▸ **Exercise details**: In the records below, begin at the line that has "- sort all data" and stop after the line that has "- anything except"; quote those lines verbatim and nothing more.

▸ **Exercise input**:
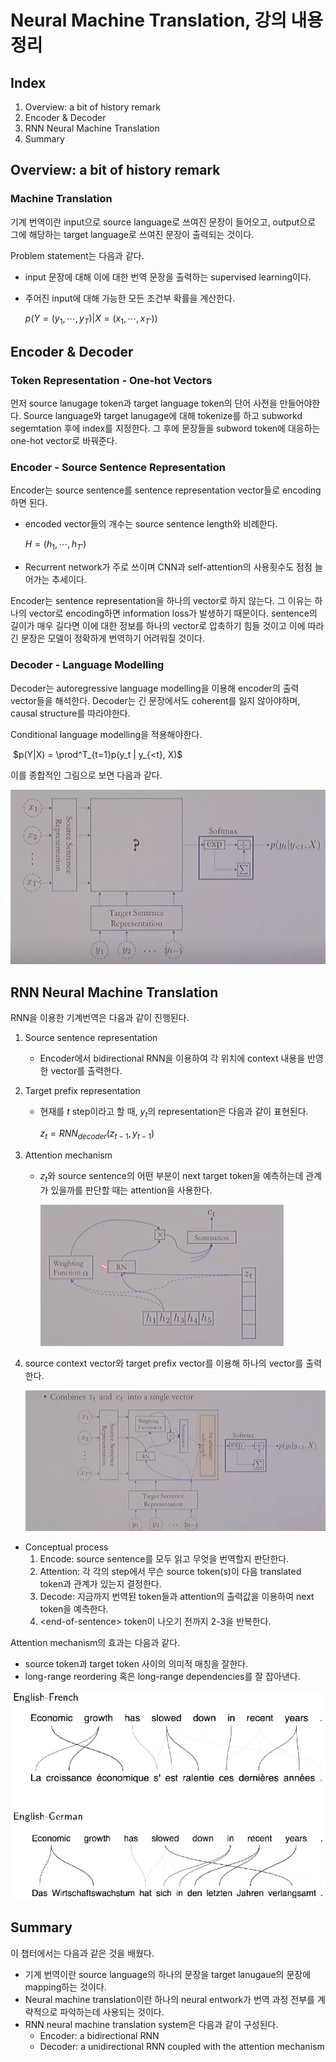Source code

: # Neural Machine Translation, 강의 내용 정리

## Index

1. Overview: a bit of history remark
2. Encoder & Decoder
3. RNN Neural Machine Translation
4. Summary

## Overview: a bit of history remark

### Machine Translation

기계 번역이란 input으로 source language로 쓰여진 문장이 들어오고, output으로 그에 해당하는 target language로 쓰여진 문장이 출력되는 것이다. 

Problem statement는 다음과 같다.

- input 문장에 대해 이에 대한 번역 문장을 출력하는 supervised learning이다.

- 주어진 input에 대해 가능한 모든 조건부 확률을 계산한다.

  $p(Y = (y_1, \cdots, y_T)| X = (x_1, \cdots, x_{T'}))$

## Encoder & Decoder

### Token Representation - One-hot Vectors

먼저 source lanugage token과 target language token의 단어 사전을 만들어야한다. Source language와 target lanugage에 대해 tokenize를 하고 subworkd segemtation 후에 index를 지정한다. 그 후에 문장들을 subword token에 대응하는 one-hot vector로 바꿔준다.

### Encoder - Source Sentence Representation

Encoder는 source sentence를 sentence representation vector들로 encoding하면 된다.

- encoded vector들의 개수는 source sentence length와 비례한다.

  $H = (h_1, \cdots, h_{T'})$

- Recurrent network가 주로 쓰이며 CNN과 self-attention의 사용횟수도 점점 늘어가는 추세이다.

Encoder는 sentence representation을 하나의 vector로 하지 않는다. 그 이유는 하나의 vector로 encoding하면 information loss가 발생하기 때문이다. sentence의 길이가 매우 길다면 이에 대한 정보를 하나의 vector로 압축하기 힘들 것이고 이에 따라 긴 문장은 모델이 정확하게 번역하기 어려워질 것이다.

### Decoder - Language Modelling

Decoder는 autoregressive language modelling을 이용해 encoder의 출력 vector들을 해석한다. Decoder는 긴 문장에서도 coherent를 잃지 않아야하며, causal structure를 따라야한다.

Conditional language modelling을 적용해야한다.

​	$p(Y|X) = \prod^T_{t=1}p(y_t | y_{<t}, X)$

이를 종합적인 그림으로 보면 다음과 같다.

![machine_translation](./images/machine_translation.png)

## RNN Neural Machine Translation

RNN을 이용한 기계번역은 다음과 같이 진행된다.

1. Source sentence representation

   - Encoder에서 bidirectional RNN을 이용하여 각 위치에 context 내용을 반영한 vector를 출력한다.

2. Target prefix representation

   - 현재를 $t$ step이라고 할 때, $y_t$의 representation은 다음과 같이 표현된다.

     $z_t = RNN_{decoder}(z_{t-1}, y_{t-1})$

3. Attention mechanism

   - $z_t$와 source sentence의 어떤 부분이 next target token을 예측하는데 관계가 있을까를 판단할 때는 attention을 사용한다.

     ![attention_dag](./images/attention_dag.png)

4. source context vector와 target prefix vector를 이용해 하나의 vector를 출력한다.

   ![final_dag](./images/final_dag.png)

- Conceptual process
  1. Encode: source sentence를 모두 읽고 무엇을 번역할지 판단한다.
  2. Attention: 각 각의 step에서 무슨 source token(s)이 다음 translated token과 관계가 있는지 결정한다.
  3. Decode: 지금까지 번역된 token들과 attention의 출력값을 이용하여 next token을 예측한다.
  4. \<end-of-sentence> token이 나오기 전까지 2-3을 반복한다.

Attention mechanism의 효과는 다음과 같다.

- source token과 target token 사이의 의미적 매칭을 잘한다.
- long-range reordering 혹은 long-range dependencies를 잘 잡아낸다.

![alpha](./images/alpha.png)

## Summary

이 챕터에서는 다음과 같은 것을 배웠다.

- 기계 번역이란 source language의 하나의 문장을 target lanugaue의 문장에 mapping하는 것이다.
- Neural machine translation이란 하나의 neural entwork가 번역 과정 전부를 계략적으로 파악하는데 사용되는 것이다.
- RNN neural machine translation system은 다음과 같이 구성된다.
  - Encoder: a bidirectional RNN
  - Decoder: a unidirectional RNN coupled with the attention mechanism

---

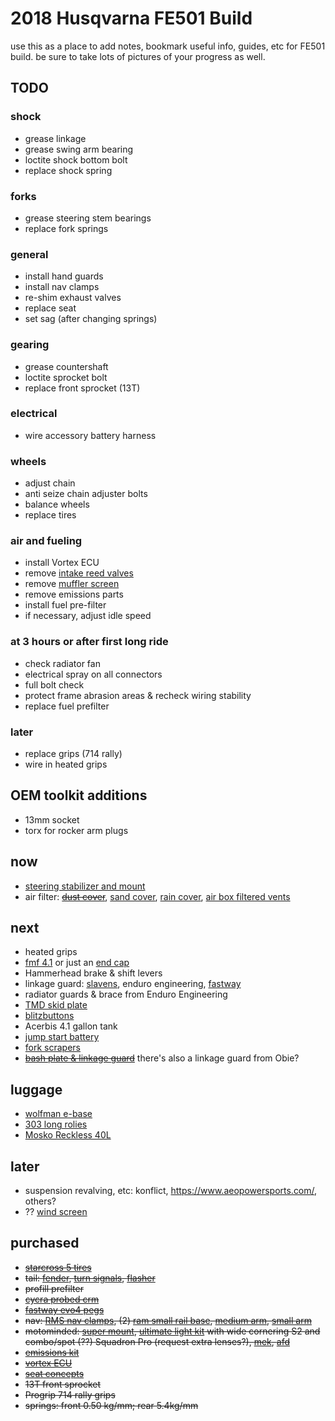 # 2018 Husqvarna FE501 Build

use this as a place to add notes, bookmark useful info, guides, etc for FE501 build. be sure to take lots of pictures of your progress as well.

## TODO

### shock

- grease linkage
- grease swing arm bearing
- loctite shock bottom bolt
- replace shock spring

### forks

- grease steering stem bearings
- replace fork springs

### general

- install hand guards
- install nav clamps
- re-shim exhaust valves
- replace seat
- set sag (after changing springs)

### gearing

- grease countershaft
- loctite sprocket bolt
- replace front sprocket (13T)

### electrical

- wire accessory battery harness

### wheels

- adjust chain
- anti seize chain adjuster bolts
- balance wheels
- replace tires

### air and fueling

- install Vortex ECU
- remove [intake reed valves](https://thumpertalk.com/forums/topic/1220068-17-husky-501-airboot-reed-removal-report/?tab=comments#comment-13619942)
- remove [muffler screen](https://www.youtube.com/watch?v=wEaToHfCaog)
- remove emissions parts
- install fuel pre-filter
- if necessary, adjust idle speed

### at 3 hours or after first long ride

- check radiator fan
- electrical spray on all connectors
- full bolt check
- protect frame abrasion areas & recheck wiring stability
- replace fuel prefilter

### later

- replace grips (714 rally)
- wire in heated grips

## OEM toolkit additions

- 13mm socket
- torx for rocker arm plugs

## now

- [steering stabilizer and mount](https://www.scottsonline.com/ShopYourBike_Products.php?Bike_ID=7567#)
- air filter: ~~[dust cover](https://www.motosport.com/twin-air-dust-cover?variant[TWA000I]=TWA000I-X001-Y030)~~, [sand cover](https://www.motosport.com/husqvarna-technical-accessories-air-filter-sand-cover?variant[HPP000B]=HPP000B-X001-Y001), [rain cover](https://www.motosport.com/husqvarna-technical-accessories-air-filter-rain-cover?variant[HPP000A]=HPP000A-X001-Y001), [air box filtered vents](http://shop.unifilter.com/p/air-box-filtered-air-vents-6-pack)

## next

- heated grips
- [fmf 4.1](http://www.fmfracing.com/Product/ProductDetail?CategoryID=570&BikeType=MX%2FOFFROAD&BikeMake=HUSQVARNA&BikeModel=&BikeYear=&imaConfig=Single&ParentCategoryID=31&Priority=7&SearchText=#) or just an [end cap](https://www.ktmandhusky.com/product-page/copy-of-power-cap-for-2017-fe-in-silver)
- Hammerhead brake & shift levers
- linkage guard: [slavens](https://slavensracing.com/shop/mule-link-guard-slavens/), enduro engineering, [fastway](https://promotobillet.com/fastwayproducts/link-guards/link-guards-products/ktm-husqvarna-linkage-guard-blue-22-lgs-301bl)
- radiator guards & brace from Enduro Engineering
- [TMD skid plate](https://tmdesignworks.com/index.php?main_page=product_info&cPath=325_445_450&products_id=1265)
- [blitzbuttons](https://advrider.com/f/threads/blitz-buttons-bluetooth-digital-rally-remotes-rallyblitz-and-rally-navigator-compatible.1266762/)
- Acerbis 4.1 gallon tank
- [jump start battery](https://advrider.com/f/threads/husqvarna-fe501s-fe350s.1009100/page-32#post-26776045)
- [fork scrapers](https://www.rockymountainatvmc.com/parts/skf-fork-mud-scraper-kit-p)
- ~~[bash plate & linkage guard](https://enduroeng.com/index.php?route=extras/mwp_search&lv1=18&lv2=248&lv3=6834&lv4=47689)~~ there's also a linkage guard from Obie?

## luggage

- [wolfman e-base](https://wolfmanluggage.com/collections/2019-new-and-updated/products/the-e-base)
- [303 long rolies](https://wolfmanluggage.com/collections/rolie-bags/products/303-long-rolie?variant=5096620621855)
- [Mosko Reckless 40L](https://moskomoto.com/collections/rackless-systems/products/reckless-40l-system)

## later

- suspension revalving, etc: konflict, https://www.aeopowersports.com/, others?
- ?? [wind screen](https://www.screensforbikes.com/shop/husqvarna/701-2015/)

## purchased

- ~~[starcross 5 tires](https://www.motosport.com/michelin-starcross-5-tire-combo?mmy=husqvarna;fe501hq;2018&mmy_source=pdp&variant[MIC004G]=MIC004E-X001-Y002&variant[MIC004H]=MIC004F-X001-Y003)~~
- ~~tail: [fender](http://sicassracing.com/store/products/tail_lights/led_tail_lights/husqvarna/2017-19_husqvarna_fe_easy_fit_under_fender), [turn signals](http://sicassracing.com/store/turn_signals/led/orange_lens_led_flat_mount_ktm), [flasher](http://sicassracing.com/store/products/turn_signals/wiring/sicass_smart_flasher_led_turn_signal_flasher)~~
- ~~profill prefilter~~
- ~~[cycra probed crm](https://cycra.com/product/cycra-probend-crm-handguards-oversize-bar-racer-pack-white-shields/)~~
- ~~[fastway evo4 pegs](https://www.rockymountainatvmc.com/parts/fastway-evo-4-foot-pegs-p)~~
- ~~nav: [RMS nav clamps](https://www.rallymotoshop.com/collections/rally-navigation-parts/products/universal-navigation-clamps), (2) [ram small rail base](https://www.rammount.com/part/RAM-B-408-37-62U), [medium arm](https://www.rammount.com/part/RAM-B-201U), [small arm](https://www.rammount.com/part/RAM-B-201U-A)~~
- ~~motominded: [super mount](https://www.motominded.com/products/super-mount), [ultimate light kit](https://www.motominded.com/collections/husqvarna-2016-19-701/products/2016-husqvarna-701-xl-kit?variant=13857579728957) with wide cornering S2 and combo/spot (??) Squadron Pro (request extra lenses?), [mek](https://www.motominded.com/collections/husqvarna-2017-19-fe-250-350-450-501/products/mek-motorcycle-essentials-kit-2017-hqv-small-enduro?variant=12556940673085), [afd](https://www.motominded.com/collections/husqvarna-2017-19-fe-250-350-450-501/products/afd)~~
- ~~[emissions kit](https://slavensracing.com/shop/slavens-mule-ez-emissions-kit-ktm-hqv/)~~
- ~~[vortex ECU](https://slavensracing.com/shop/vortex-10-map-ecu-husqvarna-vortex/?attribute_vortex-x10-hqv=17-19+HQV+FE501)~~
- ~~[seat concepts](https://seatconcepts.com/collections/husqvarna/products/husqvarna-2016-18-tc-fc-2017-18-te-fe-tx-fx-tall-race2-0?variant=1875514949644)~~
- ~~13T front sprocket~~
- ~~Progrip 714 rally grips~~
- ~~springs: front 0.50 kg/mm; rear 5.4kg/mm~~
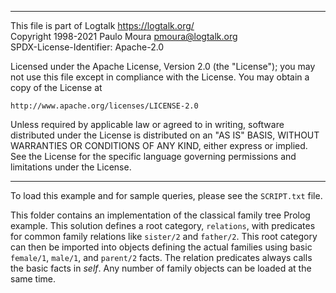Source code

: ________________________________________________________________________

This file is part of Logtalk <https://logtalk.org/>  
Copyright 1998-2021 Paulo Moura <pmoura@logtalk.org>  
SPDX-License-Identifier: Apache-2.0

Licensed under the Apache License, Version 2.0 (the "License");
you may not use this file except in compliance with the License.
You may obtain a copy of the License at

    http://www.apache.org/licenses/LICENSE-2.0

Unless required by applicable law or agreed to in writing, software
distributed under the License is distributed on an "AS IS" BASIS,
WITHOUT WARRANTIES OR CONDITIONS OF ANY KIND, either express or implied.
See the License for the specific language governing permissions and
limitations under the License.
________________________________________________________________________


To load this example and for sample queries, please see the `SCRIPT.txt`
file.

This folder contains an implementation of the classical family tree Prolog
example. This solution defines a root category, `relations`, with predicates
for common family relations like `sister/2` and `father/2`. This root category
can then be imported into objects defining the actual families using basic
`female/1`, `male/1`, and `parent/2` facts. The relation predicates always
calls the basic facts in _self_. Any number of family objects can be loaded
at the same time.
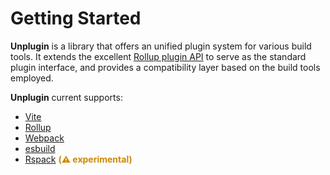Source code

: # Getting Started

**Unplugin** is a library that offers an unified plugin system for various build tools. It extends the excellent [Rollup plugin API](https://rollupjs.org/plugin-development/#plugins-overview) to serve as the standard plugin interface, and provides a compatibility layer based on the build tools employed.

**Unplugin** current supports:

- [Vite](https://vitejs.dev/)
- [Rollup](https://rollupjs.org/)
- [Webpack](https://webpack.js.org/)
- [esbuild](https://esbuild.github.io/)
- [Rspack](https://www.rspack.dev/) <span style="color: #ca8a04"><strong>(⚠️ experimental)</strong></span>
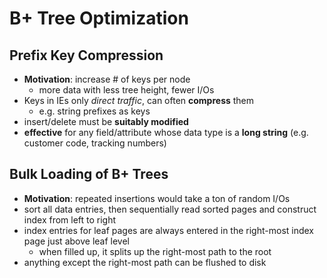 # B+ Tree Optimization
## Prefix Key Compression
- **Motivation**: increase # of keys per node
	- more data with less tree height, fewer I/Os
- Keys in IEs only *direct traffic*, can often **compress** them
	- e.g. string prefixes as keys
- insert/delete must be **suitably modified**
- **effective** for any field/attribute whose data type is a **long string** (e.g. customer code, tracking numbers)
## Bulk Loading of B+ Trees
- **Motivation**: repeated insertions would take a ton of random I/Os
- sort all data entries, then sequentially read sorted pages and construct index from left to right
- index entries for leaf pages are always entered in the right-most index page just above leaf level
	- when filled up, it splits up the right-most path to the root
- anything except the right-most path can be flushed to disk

▸ **Solution to this problem**:
- sort all data entries, then sequentially read sorted pages and construct index from left to right
- index entries for leaf pages are always entered in the right-most index page just above leaf level
	- when filled up, it splits up the right-most path to the root
- anything except the right-most path can be flushed to disk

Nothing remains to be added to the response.